• _Task data_:
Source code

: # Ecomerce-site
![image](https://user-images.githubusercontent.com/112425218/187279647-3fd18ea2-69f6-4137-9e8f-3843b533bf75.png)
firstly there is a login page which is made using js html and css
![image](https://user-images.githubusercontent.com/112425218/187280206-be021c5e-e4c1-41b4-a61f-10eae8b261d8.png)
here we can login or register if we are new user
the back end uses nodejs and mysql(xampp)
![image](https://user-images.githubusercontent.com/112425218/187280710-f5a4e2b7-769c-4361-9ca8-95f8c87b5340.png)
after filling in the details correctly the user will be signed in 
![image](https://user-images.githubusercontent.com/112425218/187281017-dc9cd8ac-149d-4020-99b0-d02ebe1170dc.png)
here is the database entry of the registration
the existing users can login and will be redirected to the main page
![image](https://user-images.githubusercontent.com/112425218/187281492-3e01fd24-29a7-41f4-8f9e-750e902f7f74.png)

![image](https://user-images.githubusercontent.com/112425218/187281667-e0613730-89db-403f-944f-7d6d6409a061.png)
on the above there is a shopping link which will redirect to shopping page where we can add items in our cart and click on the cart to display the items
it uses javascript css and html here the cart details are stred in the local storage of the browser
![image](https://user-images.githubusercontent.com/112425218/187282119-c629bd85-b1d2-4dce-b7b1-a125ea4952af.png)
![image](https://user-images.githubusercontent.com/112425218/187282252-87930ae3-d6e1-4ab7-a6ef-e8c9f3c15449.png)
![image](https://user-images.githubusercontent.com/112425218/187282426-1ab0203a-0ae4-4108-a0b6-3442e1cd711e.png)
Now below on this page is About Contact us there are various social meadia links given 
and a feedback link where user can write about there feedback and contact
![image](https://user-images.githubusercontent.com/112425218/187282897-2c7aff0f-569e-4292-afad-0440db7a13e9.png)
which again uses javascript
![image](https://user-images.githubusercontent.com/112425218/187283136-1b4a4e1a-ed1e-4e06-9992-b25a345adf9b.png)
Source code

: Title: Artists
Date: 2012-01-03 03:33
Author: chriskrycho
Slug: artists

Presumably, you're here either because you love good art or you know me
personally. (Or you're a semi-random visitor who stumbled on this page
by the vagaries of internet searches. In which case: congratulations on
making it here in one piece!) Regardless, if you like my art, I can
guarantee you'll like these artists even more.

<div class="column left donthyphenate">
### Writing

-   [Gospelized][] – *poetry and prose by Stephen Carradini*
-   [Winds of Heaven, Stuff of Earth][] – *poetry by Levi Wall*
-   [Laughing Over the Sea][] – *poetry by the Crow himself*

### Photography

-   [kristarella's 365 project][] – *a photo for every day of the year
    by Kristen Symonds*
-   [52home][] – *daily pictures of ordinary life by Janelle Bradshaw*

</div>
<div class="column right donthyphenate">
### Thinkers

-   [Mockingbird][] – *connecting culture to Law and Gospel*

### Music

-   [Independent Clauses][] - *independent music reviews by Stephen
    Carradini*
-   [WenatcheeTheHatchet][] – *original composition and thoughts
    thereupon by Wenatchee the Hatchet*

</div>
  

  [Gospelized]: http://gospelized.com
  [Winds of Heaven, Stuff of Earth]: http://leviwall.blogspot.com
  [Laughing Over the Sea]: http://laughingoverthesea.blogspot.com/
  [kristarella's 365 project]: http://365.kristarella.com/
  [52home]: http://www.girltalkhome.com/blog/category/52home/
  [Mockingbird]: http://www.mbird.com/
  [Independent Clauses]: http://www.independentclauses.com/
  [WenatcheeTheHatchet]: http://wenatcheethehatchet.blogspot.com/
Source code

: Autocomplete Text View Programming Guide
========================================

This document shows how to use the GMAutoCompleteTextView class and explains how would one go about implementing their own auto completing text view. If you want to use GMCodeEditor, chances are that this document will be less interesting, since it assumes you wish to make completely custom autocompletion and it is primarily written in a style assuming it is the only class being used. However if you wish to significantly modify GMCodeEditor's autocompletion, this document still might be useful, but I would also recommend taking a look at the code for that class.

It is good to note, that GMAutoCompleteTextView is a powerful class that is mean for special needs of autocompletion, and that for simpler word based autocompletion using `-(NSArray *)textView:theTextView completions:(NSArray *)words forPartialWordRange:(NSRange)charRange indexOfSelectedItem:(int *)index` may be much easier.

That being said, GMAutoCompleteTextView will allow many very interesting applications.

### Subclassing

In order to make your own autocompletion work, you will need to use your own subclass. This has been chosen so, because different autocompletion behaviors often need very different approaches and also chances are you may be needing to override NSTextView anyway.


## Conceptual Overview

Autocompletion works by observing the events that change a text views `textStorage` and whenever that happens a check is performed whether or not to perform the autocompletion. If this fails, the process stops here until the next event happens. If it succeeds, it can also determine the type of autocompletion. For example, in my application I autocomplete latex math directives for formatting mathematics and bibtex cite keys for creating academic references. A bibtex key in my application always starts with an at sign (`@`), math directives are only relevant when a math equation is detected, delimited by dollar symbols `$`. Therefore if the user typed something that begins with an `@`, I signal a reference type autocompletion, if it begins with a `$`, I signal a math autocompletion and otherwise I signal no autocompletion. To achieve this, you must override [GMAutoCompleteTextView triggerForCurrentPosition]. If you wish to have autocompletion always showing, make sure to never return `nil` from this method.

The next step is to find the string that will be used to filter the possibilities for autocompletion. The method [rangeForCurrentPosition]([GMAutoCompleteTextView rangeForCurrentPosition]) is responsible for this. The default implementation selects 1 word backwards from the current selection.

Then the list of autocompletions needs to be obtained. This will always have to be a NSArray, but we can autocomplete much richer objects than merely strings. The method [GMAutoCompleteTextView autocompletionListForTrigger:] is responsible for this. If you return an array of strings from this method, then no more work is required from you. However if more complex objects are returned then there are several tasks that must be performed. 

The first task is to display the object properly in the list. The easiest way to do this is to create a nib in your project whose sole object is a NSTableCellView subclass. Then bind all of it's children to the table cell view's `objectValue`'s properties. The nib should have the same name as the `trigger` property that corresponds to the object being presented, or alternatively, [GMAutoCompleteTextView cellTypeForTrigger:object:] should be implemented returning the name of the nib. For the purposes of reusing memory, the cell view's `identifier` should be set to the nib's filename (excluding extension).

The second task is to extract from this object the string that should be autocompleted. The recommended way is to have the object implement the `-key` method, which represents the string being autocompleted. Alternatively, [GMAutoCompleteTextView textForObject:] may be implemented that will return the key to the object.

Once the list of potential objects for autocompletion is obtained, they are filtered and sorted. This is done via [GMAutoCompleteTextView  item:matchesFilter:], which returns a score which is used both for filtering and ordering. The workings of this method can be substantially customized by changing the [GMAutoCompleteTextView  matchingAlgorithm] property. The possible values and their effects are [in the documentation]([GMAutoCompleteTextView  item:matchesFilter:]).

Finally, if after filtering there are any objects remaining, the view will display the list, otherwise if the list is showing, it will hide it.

• _What to do_: Your task is to collect every line above that contains the word "WenatcheeTheHatchet".

• _Completed exercise_:
-   [WenatcheeTheHatchet][] – *original composition and thoughts
  [WenatcheeTheHatchet]: http://wenatcheethehatchet.blogspot.com/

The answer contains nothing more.